Leverett repeated the proposal she has advanced in the past with her husband, Flynt, that the United States move toward a "grand bargain" with Iran, accommodating its regional ambitions as Nixon did with China in the early 1970s. That grand bargain with China recognized the inevitablity of such a deal at the time, and its utility in containing the Soviet Union; Iran is still reeling after widespread protests sparked by an election widely perceived as rigged.

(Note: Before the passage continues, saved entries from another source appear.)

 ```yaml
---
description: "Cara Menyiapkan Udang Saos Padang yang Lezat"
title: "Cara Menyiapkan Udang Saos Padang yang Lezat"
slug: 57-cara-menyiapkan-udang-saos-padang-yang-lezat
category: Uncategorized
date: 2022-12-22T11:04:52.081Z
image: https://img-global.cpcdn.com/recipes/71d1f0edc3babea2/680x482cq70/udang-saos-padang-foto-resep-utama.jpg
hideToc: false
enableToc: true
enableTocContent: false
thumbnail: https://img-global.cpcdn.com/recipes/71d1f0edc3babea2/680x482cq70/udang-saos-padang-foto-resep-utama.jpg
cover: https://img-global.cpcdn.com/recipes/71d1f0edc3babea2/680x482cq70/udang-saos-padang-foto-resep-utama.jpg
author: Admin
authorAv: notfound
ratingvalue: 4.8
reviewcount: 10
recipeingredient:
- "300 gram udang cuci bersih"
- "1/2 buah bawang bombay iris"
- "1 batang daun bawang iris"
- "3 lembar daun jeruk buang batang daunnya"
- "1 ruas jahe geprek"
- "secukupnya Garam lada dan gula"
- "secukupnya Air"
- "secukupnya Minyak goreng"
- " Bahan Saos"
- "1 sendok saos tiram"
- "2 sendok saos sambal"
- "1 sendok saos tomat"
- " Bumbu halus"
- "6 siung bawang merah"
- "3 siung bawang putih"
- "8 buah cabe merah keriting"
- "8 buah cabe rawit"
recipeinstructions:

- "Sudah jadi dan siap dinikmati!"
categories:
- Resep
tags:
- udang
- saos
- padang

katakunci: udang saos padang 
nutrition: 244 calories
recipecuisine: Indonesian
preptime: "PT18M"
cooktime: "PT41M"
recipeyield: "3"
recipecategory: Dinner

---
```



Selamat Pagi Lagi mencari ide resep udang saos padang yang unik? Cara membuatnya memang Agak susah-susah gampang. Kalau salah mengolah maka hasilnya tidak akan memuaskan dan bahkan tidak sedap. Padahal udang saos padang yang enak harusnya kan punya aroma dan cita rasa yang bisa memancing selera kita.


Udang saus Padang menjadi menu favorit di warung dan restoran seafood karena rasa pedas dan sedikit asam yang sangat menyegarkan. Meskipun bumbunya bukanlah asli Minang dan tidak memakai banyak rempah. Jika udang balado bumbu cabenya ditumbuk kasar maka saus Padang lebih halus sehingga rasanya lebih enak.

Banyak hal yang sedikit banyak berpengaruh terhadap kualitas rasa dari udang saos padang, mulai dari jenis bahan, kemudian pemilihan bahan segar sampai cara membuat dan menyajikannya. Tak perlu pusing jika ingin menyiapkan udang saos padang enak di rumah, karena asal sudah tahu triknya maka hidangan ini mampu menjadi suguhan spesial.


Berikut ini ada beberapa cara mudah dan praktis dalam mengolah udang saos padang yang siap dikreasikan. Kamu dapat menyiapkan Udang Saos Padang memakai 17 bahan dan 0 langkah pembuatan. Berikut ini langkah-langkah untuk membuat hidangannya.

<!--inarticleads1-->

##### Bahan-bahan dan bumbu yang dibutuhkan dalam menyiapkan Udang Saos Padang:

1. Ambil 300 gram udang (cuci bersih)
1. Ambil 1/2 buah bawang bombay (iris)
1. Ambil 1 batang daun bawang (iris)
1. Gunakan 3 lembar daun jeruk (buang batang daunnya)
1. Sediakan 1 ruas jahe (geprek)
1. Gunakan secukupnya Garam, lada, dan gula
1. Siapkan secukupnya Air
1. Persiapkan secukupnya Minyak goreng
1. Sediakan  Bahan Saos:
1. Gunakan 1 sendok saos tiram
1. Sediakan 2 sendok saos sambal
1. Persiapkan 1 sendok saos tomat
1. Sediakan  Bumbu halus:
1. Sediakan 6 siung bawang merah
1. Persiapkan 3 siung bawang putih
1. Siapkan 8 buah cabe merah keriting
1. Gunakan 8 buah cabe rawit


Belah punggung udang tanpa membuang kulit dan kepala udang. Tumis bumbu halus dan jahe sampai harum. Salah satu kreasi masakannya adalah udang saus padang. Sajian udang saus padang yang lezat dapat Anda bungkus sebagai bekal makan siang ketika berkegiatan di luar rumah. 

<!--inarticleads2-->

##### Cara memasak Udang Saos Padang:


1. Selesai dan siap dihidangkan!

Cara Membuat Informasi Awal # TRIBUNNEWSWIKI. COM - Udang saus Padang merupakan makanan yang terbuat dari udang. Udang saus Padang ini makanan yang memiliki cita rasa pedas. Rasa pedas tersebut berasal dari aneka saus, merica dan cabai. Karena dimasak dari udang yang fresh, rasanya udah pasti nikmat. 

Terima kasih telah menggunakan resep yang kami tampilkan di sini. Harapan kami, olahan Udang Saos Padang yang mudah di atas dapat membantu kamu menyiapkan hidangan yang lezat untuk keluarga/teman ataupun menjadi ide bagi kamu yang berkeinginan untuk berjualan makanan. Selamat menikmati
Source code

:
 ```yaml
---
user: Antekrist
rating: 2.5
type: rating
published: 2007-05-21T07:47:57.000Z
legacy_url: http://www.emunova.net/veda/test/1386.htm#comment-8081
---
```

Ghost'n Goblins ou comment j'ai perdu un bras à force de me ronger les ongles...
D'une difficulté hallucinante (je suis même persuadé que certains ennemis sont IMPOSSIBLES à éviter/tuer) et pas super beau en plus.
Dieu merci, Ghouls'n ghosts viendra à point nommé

Would accommodating the regime emulate Nixon’s wisdom — and guts — circa 1973? Or would it be more reminiscent of George H. W. Bush’s moral failure after Tiananmen square in 1989?

Leverett exhibited a weird propensity I have seen in other speakers, one I call the "question time rally"; she was more persuasive when she dealt with provocative challenges, in this case in response to the notion that Iran’s ambition was to "wipe Israel off the map."

She noted, that as a Jewish student in Cairo in 1972, she heard similar threats and encountered much more pervasive anti-Semitism. Not only that, but Anwar Sadat, the Egyptian president — like Iran’s Mahmoud Ahmadinejad today — denied the Holocaust. And, dealing with an accommodationist U.S. administration (again, Nixon’s), he started along the path to peace with Israel.

The session started off with maybe the best line of the conference so far: Mark Zivin, a member of the J Street advisory council, introduced panelist Trita Parsi, the founder of the National Iranian American Council — a staunch opponent of enhanced sanctions — by saying "I’m a proud member of AIPAC and NIAC, so if you have any other affiliations I can join, come on up."

Moderating the panel was Toni Verstandig, a senior Clinton administration staffer — and now a senior policy adviser at the Center for Middle East Peace and Economic Cooperation, the S. Daniel Abraham-funded group recently revivified with the hiring of Robert Wexler, erstwhile the soon-to-retire Florida congressman and leading Jewish surrogate for the candidacy of Barack Obama. Verstandig was asking the questions, but the way she framed them — noting Iran’s equivocation on the uranium enrichment deal, its missile tests and the revelation in September of a second nuclear plant — made her the panel’s most pronounced Iran skeptic.

Parsi argued against sanctions as likely to enhance Ahmadinejad’s standing, but also demanded that human rights should be a component of any U.S. dealing with Iran.

Rounding out the panel was Brian Finlay of the Stimson Center; he argued (in happily modulated and Canadian tones) in favor of sanctions, not necessarily because they will contain Iran, but because of the broader deterrence they would create for other nations contemplating nuclear weapons.